Sunday morning in Friday Harbor is about as laidback as any other day in the sleepy burg, with few of the shops shuttering for the day in the hopes that weekend tourists will bring along more business. Since checkout was 11AM, I dragged my new “no-weight” (yeah, right) suitcase down Spring Street then over to First, where I finally made it to the Whale Museum, which, unlike other museums with a form of “whale” in their name, actually promotes the conservation of the mammals, not the commercial whaling industry. The museum itself is small, befitting its island location, but is packed with lots of eco-friendly facts and specific information on the pods that roam the Salish Sea, which I learned to call this pocket of the Puget Sound.
I spent roughly an hour wandering the museum and taking in bits of info about individuals in the pods, then strolled over to Pelindaba Lavender, where I’d spent my first morning with Robin. With me I lugged my suitcase, which had weighed just over 20 pounds before I boarded the seaplane at Lake Union, but was now a tad heavier that I had an autographed copy of Patricia Schultz’s best-selling and oft-copied 1,000 Places to See in the U.S.A. & Canada Before You Die, which Robin had gotten for me the night before when the author made an appearance at a Spring Street bookstore.
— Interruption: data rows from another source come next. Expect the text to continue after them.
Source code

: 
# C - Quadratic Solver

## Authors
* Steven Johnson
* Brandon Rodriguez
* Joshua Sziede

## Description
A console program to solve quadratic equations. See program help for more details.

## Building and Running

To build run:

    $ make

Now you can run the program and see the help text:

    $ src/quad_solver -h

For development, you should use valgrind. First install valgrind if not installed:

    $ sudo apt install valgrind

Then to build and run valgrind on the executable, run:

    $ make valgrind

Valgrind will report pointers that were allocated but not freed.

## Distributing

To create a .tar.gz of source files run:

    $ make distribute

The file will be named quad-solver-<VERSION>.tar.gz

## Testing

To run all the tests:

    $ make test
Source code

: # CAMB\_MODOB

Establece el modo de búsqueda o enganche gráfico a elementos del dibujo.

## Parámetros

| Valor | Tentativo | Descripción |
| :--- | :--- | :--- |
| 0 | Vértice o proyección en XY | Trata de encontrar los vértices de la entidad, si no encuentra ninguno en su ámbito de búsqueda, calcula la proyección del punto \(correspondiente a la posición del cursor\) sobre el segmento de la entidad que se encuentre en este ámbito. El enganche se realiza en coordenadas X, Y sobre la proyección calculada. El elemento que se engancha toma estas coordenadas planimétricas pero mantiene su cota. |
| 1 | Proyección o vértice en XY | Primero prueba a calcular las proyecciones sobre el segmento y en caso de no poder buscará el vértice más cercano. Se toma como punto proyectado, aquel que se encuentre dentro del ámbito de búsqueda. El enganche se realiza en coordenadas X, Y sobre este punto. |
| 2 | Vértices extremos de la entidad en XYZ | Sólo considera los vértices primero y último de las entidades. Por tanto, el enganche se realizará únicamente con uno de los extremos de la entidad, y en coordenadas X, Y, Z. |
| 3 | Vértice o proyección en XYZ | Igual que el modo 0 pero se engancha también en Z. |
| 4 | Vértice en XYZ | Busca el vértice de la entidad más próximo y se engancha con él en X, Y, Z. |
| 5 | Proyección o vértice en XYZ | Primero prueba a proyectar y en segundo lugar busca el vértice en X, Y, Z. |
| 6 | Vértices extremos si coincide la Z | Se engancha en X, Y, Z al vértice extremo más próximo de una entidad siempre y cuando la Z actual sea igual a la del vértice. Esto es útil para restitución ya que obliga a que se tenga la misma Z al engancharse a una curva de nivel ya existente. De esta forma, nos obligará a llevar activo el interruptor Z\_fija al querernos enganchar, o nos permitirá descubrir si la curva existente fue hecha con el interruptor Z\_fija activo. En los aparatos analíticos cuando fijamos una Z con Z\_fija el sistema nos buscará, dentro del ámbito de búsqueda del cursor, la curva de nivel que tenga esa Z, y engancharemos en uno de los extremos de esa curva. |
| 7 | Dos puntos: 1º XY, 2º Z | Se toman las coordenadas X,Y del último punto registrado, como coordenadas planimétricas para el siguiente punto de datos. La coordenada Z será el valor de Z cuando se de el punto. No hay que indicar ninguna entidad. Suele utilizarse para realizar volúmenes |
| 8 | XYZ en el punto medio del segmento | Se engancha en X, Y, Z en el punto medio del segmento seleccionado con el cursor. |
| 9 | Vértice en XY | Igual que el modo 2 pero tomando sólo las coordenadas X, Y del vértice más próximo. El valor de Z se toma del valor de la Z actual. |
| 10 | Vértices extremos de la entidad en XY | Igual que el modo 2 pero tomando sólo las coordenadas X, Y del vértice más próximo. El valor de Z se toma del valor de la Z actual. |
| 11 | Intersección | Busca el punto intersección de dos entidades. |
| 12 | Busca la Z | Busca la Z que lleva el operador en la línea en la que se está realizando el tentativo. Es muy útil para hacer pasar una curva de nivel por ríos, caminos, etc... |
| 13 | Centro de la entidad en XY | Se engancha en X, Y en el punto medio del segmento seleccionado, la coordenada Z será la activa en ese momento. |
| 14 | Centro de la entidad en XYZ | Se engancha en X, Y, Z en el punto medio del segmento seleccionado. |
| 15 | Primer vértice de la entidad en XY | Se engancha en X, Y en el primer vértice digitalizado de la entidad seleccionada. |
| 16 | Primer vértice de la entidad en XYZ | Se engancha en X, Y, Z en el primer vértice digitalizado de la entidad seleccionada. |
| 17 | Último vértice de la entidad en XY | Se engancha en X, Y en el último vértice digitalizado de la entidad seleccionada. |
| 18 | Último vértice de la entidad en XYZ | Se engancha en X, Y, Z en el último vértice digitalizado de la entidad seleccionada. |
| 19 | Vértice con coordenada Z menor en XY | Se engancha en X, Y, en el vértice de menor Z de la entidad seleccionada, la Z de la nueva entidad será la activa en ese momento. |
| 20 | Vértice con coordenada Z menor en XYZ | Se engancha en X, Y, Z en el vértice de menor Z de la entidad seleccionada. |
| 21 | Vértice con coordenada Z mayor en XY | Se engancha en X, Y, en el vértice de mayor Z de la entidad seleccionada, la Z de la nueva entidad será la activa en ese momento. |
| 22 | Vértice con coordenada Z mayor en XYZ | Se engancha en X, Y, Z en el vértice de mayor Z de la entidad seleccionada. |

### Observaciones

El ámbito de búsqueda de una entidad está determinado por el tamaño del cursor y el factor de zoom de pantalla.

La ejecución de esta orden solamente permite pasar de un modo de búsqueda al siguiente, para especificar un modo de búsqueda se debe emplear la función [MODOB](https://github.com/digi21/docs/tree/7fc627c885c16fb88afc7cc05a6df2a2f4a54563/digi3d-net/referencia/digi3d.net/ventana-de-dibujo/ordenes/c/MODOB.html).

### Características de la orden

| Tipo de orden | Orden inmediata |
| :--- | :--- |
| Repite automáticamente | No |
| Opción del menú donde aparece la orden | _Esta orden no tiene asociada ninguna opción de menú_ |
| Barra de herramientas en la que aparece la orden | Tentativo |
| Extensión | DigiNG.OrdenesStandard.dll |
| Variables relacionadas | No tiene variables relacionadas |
The San Juans, of course, made it into Schultz’s book, and the whole lot of her vetted places made for quite a heavy tome. I wondered if my suitcase would pass the test on the return flight.
At Pelindaba, I purchased some lavender pepper — bringing the number of varieties of pepper in my kitchen up to seven (lemon, cayenne, white, black, red pepper flakes, chipotle, and my newbie) and ordered the same delicious flaky mushroom pie and ginger soda I’d enjoyed when I first landed. Then it was off to the docks to await my flight. I watched as a family who had chartered a plane to themselves tried to unload their gangly, lop-eared mutt onto to the dock, then waited another 45 minutes before my plane arrived. (I was still in denial that I could arrive just a quarter-hour before I was to leave and had left plenty of buffer time, during which I caught up in my journal.)
All too soon I was back in the air, soaring over small islets and then landing next to the houseboats on Lake Union. When I landed, I realized I’d forgotten to heed the advice of the proprietor of the metaphysical shop where I’d purchased a replacement purse: “Take a rock with you when you leave. It’ll call to you to return to the islands.” I’d forgotten to pocket a rock, but as I scrolled through my camera at the photos I’d taken, I knew it wouldn’t be necessary.